Or if you want to compile things, use C++ >= 17 or Rust.

Nomnom Cookie
Aug 30, 2009



the only languages worth using in 2020 are java, rust, and python

bob dobbs is dead
Oct 8, 2017

I love peeps
Nap Ghost

Nomnom Cookie posted:

the only languages worth using in 2020 are java, rust, and python

watch shaggar shaggar in and add some .net langs

PIZZA.BAT
Nov 12, 2016


:cheers:


what's a good ui framework to use with spring boot? i've got my server up and running for a project i've been wanting to build and have built the spotify integration but now i want to make it look pretty

Notorious b.s.d.
Jan 25, 2003

by Reene

abraham linksys posted:

realized that by trying to build a stateful websocket server in a non-single-threaded language runtime for the first time i have opened myself up to an entire loving class of concurrency problems :shepface:

go's channels are super hard to reason about on this front, particularly. they really recommend you avoid atomic values or mutexes, and you're supposed to use channels instead, as described here. but that just seems like a terribly difficult pattern to use at scale in practice.

i guess a big part is just careful reasoning about what's truly shared - like, my app has a thing where users update their own state with websocket messages, but no other users can update that state. if a user is tied to a websocket connection (and there's a 1:1 user:socket relationship), and i've properly implemented the weird queue pump system this websocket library recommends to limit processing messages to one at a time per connection, i can theoretically assume that only one thing is touching that state at a time. which, like, is a lot to fuckin have to think about, versus the world i'm used to of "this poo poo's single threaded so as long as you never yield to the run loop through callbacks/yield/await you'll be fine to increment that counter or whatever"

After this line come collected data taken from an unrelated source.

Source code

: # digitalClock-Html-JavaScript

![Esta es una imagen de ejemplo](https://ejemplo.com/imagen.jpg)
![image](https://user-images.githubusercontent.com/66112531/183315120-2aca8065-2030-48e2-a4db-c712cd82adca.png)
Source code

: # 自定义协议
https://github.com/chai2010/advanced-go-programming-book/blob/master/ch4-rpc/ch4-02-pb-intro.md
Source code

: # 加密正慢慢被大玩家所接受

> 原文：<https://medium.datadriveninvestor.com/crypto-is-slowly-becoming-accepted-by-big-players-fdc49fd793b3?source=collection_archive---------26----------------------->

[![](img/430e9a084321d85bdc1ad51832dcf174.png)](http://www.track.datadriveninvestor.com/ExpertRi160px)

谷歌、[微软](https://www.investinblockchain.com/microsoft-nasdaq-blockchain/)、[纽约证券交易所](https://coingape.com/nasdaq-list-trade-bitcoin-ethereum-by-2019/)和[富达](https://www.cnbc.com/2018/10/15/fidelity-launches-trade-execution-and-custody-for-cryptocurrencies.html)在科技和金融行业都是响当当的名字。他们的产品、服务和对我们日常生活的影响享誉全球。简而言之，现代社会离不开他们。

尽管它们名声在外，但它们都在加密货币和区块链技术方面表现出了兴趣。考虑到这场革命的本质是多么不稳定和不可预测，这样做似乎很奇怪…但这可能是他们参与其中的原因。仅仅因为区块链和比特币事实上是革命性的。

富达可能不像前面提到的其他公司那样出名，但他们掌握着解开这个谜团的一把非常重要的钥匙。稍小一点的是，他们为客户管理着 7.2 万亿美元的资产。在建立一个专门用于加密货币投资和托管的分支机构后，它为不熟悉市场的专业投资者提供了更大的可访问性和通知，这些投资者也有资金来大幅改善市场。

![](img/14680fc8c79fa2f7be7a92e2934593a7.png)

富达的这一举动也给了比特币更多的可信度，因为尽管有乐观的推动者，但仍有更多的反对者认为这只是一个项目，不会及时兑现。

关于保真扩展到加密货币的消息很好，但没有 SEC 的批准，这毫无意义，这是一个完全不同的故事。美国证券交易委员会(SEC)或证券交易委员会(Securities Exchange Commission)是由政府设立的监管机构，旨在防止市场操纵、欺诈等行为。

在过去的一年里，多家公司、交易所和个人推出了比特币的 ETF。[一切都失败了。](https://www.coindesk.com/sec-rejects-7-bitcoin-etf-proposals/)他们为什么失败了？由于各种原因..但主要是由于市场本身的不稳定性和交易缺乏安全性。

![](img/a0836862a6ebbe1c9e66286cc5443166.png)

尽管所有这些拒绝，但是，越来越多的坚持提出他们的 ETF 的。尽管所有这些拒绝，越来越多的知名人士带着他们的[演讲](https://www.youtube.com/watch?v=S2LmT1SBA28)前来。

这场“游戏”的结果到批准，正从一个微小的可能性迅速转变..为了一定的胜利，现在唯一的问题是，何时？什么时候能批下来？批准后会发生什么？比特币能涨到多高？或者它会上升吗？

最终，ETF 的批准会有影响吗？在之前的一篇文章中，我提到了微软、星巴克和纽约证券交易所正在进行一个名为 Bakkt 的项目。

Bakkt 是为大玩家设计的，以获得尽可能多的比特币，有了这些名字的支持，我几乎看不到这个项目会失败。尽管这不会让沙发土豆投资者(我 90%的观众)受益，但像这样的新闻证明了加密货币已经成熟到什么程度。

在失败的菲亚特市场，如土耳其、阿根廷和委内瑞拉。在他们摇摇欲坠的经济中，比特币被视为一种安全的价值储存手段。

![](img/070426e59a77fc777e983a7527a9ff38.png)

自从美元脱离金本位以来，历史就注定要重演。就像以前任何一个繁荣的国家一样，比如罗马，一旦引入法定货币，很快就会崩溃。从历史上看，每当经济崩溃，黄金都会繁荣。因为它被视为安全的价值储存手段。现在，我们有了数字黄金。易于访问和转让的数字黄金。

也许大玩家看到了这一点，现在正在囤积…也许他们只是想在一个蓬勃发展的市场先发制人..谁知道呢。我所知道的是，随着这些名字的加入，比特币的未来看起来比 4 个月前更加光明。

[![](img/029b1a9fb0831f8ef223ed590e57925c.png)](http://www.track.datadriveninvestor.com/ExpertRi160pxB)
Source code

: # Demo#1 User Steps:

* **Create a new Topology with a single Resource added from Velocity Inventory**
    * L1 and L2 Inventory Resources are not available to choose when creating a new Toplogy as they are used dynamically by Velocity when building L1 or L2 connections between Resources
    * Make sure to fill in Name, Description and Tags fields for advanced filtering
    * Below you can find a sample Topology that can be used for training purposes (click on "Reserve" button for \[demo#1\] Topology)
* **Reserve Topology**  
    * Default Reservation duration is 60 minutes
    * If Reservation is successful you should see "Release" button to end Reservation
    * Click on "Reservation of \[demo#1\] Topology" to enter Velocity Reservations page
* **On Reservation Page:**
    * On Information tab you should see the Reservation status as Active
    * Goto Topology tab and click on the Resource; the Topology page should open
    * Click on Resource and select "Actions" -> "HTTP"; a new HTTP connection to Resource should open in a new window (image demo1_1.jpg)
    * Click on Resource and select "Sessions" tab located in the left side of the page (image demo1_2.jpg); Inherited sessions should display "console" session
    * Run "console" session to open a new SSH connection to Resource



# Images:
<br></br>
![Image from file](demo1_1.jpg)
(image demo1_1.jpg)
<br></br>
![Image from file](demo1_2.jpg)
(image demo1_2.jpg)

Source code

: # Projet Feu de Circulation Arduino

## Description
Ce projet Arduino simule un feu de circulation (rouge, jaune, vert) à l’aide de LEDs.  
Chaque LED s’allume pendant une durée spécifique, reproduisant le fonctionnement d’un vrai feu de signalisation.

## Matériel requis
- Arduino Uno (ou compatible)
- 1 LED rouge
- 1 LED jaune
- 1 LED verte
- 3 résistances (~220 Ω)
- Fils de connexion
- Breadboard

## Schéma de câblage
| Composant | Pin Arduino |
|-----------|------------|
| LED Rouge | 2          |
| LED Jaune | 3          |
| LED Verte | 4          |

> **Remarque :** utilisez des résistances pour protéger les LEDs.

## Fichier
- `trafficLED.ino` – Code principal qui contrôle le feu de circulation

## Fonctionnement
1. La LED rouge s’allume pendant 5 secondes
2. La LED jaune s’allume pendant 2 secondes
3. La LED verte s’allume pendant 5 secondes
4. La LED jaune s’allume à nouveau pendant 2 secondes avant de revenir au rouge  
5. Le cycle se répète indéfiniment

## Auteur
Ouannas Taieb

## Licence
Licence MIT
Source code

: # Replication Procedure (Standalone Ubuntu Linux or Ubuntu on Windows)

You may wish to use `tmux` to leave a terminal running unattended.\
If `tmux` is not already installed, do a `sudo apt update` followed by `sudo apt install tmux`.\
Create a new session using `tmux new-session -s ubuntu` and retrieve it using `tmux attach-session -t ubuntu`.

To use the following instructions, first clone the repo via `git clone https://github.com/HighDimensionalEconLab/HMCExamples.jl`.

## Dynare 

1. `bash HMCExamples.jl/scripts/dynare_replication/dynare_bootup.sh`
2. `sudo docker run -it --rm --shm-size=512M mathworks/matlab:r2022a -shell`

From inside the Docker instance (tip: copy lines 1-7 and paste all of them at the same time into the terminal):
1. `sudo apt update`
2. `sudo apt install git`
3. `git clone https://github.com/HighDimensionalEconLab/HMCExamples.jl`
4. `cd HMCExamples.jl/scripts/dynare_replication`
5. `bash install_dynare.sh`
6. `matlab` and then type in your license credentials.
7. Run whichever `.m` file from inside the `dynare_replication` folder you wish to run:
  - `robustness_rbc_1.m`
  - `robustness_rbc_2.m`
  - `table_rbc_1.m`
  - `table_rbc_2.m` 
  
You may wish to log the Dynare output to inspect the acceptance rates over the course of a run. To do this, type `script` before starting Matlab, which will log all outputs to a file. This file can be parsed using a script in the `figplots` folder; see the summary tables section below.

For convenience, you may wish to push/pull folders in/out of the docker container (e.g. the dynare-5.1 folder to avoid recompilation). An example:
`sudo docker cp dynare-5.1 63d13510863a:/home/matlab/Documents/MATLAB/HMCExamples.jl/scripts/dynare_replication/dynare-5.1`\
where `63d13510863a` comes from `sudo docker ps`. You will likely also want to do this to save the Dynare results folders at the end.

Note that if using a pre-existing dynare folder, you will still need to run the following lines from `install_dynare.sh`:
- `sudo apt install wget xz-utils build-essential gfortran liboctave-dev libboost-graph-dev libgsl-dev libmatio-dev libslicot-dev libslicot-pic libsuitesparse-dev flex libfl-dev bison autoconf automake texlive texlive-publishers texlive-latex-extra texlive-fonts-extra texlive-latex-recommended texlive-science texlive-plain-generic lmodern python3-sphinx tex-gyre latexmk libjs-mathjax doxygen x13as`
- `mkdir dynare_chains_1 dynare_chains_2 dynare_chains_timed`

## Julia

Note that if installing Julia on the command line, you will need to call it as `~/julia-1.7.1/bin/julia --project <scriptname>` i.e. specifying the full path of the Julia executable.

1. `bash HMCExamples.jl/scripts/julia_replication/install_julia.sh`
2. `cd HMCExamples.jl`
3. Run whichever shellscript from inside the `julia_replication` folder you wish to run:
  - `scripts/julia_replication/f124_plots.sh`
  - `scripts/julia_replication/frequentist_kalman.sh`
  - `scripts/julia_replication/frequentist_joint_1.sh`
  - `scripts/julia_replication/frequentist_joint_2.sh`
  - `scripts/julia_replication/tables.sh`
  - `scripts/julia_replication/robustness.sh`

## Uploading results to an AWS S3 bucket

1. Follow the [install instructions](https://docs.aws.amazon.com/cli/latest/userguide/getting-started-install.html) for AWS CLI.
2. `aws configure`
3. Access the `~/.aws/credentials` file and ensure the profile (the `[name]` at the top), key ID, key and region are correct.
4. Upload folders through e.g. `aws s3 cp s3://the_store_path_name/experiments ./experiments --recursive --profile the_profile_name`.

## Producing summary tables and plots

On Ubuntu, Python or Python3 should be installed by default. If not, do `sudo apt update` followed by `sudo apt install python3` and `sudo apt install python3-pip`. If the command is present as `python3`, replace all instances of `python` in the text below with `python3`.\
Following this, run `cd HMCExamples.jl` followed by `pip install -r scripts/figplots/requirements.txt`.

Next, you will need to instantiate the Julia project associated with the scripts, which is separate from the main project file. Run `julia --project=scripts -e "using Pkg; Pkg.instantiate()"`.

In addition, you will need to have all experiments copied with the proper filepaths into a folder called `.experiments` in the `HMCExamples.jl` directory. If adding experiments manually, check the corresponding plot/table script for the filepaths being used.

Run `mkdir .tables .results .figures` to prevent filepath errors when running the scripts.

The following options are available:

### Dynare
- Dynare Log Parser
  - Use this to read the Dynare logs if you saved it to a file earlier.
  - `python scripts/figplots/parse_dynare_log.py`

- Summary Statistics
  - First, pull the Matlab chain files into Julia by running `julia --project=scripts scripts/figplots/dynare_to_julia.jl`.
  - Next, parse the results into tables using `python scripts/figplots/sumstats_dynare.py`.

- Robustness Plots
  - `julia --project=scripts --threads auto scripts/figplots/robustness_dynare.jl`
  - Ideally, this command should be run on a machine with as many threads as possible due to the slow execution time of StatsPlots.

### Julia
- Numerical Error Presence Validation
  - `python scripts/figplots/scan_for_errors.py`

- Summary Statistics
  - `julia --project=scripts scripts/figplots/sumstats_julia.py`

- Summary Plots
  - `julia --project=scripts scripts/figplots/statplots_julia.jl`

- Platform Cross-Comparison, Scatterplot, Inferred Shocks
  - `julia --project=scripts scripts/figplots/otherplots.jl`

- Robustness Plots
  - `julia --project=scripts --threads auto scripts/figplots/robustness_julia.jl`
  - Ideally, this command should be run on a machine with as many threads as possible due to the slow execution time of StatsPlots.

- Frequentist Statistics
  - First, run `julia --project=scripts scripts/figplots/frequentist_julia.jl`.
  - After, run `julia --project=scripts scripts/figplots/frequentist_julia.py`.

i guess i could just start doing all my state management in some kind of database to serve as a "lock"? i guess that's not that weird, like, that's how you can handle multihreaded connections in regular ol' "stateless" http apps, your state lives in a database that is smart enough to handle a bunch of concurrent access. theoretically if i cared about scaling this app horizontally i'd want state in a db and some kind of pubsub broker anyways, maybe i'll just shove everything into redis

surprise: golang sucks

Notorious b.s.d.
Jan 25, 2003

by Reene

bob dobbs is dead posted:

watch shaggar shaggar in and add some .net langs

c# would be a good language if it weren't for that whole "microsoft" thing

the language is good, the ecosystem is impoverished

champagne posting
Apr 5, 2006

YOU ARE A BRAIN
IN A BUNKER

DELETE CASCADE posted:

it's actually the opposite of this. at the edges of your program, there are no types, it's just strings coming in and strings going out. ie the "universal interface" of unix pipelines. only inside your program do the types matter. you use them to express constraints in your program, like "this input is sanitized now" or "we are in this state" or "this data structure i am using has the following interface" and so on. you bother to do this because it takes away a lot of cognitive load while programming, since the type system is propagating constraints around for you. if it isn't removing cognitive load for you, then either the type system you are using sucks, or you are using it wrong

of course, but then there's truly no need for types anywhere

I'm damaged on the edge of my applications because I either have to interface with databases in one or both ends and databases are awful

Notorious b.s.d.
Jan 25, 2003

by Reene

tak posted:

go is fine, and interface{} isn't that scary if you only use it when you actually need to

lol at this nuclear hot take

tak posted:

generics will be in the next version finally though

the completely useless garbage type system is fine, except, even the language authors concede that it is utterly useless

Notorious b.s.d.
Jan 25, 2003

by Reene

Boiled Water posted:

of course, but then there's truly no need for types anywhere

I'm damaged on the edge of my applications because I either have to interface with databases in one or both ends and databases are awful

databases are great, usually the only good part of an application (i.e. where the data makes sense and has types assigned)

Bloody
Mar 3, 2013

whats the least bad way to write-once run-everywhere apps? react native? this is for like an idiot spare time prototype-tier crud project

Notorious b.s.d.
Jan 25, 2003

by Reene

PIZZA.BAT posted:

what's a good ui framework to use with spring boot? i've got my server up and running for a project i've been wanting to build and have built the spotify integration but now i want to make it look pretty

if you have a java thing and you don't know what to use as a default component look at dropwizard

http://dropwizard.io

this started as a "batteries included" model for "how do i java web app" but keeps growing

their default setup is mustache for templating and jersey for http forms/apis , and those seem like pretty reasonable choices to me?

champagne posting
Apr 5, 2006

YOU ARE A BRAIN
IN A BUNKER

Notorious b.s.d. posted:

c# would be a good language if it weren't for that whole "microsoft" thing

the language is good, the ecosystem is impoverished

is there an open source community in c# yet or is it all do as microsoft has deigned correct?

Notorious b.s.d. posted:

databases are great, usually the only good part of an application (i.e. where the data makes sense and has types assigned)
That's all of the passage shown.